Search the entries for the word "upgrade" and pull out each line that has it.

Extracted data
☆ ☆ ☆

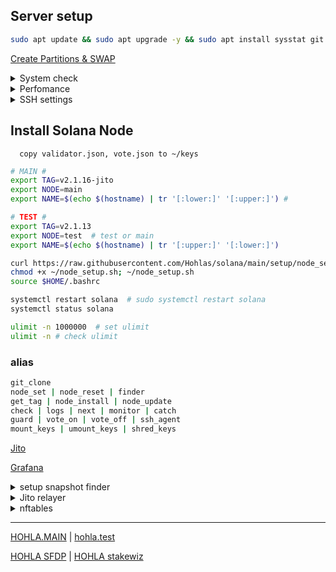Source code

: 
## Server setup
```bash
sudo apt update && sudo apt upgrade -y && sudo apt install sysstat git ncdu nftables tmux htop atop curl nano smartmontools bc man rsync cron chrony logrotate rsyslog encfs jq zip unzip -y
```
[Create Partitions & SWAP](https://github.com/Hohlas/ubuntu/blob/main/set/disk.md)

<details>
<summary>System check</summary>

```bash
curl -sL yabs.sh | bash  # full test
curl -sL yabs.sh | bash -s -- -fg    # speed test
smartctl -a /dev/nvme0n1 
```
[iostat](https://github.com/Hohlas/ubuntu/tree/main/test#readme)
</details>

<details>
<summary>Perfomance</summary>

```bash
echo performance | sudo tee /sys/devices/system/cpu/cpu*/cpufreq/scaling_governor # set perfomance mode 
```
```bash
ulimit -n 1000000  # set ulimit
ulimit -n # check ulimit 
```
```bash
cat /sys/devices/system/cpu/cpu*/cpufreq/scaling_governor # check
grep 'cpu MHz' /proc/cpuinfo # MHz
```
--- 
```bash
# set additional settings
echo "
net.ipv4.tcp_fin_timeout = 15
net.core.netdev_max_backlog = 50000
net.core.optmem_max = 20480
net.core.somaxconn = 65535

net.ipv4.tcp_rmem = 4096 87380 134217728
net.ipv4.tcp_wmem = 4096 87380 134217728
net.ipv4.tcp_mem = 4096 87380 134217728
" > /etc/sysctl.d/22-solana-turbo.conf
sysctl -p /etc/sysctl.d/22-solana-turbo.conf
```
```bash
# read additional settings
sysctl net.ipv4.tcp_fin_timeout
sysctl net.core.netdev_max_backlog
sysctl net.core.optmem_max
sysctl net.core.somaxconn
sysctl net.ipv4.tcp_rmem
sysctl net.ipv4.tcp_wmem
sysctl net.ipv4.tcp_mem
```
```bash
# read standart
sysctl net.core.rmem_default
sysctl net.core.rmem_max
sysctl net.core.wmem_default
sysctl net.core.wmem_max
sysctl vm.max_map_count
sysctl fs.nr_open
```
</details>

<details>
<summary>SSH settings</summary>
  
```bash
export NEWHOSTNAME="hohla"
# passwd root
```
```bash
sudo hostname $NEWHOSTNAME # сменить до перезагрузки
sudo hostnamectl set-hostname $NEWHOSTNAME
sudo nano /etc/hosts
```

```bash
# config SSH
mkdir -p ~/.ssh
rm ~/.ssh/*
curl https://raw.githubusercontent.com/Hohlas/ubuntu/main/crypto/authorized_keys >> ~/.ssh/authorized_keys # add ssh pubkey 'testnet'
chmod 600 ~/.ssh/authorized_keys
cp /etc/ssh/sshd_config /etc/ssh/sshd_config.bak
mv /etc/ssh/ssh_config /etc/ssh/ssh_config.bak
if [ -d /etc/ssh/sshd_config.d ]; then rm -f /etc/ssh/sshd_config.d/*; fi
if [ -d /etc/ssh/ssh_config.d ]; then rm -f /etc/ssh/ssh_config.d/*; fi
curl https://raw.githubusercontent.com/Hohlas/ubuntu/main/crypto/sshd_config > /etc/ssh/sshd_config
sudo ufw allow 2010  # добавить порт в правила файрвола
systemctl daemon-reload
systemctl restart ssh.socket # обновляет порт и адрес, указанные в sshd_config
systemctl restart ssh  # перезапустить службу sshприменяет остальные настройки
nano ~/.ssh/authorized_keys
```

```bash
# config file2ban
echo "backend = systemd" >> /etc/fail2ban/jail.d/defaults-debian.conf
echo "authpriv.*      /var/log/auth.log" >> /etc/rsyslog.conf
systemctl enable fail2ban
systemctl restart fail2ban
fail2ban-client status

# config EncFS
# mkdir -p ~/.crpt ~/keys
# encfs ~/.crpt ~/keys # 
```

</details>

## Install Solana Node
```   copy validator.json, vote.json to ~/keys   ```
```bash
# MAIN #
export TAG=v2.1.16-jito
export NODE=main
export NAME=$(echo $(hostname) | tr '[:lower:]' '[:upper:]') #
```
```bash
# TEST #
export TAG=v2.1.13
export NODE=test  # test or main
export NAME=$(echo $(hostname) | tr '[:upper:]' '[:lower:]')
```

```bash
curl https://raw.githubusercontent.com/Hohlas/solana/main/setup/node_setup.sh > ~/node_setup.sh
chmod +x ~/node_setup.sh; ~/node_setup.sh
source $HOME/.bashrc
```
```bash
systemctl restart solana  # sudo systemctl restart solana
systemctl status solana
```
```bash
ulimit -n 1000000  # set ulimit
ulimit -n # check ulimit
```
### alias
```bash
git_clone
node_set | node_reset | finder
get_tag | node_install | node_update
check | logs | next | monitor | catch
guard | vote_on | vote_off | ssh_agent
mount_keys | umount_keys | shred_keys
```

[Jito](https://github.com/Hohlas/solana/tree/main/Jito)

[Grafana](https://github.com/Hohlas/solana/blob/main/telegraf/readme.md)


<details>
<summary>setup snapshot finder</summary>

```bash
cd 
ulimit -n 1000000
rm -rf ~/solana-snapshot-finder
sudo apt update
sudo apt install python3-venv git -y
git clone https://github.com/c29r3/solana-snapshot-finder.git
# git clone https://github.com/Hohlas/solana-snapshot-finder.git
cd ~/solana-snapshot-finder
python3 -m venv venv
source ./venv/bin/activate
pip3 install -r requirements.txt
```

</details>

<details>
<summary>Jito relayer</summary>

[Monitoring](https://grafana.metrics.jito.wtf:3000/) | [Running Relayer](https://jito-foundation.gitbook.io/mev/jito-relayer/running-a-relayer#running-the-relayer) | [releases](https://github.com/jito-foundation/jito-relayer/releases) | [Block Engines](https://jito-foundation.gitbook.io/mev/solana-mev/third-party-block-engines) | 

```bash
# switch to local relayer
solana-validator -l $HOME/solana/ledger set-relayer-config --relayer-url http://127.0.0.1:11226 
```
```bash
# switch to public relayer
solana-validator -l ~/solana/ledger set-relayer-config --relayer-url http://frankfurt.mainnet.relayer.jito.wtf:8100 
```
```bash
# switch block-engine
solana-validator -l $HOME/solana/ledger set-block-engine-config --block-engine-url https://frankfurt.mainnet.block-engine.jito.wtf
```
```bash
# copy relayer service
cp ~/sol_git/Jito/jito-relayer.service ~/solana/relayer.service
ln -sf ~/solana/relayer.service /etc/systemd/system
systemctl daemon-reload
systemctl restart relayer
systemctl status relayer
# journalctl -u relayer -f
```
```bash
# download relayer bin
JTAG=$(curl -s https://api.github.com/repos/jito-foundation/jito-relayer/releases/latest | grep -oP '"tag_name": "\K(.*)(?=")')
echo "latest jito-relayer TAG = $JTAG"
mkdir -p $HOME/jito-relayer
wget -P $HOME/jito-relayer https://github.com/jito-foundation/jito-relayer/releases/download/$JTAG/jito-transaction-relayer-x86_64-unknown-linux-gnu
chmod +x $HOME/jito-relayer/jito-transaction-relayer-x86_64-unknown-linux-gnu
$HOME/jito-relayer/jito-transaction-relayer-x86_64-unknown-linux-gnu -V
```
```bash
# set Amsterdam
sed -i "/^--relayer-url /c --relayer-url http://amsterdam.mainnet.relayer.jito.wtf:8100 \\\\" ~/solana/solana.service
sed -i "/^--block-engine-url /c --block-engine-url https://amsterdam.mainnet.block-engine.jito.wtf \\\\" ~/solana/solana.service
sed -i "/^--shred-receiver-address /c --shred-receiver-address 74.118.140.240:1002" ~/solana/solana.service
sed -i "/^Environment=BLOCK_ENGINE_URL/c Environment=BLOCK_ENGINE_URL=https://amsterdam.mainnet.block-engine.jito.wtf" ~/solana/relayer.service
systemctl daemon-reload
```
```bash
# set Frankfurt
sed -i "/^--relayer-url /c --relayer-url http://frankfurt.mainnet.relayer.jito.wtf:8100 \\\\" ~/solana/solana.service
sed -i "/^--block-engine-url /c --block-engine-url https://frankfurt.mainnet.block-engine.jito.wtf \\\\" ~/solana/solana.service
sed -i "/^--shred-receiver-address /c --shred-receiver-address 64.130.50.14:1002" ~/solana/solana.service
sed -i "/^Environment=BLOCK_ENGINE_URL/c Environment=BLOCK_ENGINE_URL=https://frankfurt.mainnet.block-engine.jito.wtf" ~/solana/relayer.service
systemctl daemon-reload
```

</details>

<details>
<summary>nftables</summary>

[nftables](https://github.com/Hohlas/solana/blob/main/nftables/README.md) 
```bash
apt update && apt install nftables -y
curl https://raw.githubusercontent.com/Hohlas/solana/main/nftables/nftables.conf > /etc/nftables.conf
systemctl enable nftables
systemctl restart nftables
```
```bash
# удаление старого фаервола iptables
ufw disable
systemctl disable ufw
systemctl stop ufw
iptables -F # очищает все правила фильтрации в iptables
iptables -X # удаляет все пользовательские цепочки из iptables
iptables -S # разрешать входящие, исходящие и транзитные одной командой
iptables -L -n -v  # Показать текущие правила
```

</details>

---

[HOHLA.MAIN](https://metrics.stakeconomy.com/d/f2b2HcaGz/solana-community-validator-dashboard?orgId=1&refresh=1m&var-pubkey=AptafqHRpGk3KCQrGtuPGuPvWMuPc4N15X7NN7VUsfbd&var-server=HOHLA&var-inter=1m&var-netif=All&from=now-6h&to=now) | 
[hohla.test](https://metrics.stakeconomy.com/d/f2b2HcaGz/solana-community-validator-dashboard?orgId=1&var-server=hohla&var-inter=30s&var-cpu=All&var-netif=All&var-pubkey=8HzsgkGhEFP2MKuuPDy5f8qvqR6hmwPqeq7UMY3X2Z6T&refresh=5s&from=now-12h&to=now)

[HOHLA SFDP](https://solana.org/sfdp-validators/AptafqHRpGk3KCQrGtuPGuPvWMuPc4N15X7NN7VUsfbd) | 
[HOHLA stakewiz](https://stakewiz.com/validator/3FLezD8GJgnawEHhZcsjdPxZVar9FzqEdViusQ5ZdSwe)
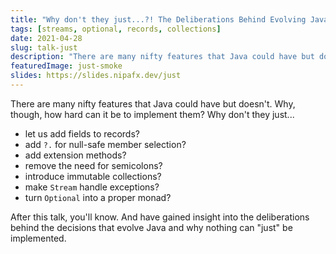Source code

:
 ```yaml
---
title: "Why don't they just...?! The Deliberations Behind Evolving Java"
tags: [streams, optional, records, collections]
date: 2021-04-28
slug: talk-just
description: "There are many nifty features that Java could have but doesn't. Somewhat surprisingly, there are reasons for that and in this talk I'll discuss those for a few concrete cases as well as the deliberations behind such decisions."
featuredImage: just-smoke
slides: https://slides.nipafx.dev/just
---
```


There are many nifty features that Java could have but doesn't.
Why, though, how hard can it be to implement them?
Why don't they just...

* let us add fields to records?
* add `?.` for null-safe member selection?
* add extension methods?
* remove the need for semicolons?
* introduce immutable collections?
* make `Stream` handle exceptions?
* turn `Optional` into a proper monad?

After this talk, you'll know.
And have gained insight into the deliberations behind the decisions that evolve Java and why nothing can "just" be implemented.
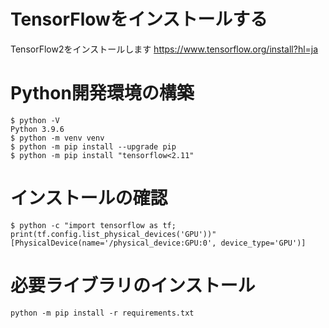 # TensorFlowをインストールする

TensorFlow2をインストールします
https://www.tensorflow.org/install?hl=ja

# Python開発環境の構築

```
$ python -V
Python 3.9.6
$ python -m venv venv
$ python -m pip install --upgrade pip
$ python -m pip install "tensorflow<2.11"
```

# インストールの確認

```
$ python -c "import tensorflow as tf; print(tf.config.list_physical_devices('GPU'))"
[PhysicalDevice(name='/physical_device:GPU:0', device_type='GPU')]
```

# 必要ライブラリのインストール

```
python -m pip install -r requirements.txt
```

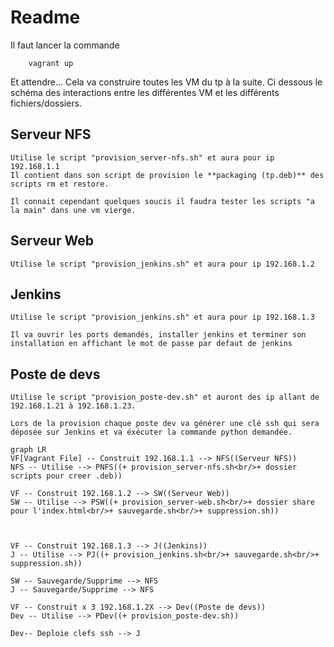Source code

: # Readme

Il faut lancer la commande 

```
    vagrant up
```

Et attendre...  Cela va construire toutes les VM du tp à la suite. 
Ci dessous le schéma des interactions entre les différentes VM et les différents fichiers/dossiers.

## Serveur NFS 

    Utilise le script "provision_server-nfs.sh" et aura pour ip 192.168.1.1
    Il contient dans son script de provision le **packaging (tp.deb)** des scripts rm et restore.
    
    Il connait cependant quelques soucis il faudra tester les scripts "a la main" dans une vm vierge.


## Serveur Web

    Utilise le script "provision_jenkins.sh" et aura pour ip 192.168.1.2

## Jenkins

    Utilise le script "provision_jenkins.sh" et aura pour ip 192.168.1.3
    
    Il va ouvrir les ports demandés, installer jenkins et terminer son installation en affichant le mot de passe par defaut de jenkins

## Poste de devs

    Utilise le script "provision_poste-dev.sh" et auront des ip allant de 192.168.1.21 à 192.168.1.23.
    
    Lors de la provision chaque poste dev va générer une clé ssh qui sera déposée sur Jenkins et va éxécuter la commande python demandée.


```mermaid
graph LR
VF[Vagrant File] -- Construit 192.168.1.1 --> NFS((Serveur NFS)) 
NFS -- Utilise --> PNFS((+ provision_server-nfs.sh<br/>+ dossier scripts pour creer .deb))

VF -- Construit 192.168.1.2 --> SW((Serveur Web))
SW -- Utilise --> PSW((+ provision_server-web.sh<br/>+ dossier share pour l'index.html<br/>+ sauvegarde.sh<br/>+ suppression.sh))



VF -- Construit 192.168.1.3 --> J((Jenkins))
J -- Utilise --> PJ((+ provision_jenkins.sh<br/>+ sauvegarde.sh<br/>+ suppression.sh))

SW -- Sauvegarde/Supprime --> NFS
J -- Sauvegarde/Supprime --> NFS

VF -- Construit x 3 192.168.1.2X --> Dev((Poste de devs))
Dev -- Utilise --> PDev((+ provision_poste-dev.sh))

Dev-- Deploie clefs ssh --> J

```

☆ ☆ ☆

Final answer
sudo apt update && sudo apt upgrade -y && sudo apt install sysstat git ncdu nftables tmux htop atop curl nano smartmontools bc man rsync cron chrony logrotate rsyslog encfs jq zip unzip -y
$ python -m pip install --upgrade pip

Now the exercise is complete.